• [WHAT YOU ARE ASKED TO DO]:
Only the lines holding the string "sigma" are needed; copy each of them from the data.

• [DATA FOR THIS TASK]:
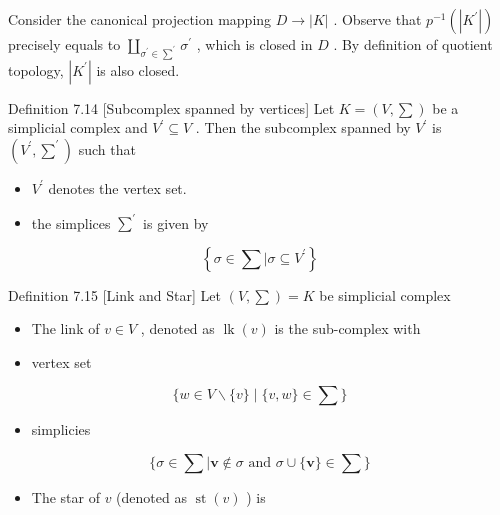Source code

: Consider the canonical projection mapping \(D \rightarrow  \left| K\right|\) . Observe that \({p}^{-1}\left( \left| {K}^{\prime }\right| \right)\) precisely equals to \(\mathop{\coprod }\limits_{{{\sigma }^{\prime } \in  {\sum }^{\prime }}}{\sigma }^{\prime }\) , which is closed in \(D\) . By definition of quotient topology, \(\left| {K}^{\prime }\right|\) is also closed.

Definition 7.14 [Subcomplex spanned by vertices] Let \(K = \left( {V,\sum }\right)\) be a simplicial complex and \({V}^{\prime } \subseteq  V\) . Then the subcomplex spanned by \({V}^{\prime }\) is \(\left( {{V}^{\prime },{\sum }^{\prime }}\right)\) such that

\begin{itemize}
\item \({V}^{\prime }\) denotes the vertex set.
\end{itemize}

\begin{itemize}
\item the simplices \({\sum }^{\prime }\) is given by
\end{itemize}

\[
\left\{  {\sigma  \in  \sum  \mid  \sigma  \subseteq  {V}^{\prime }}\right\}
\]

Definition 7.15 [Link and Star] Let \(\left( {V,\sum }\right)  = K\) be simplicial complex

\begin{itemize}
\item The link of \(v \in  V\) , denoted as \(\operatorname{lk}\left( v\right)\) is the sub-complex with
\end{itemize}

\begin{itemize}
\item vertex set
\end{itemize}

\[
\{ w \in  V \smallsetminus  \{ v\}  \mid  \{ v,w\}  \in  \sum \}
\]

\begin{itemize}
\item simplicies
\end{itemize}

\[
\{ \sigma  \in  \sum  \mid  \mathbf{v} \notin  \sigma \text{ and }\sigma  \cup  \{ \mathbf{v}\}  \in  \sum \}
\]

\begin{itemize}
\item The star of \(v\) (denoted as \(\operatorname{st}\left( v\right)\) ) is
\end{itemize}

• [SOLUTION TO THIS TASK]:
: Consider the canonical projection mapping \(D \rightarrow  \left| K\right|\) . Observe that \({p}^{-1}\left( \left| {K}^{\prime }\right| \right)\) precisely equals to \(\mathop{\coprod }\limits_{{{\sigma }^{\prime } \in  {\sum }^{\prime }}}{\sigma }^{\prime }\) , which is closed in \(D\) . By definition of quotient topology, \(\left| {K}^{\prime }\right|\) is also closed.
\left\{  {\sigma  \in  \sum  \mid  \sigma  \subseteq  {V}^{\prime }}\right\}
\{ \sigma  \in  \sum  \mid  \mathbf{v} \notin  \sigma \text{ and }\sigma  \cup  \{ \mathbf{v}\}  \in  \sum \}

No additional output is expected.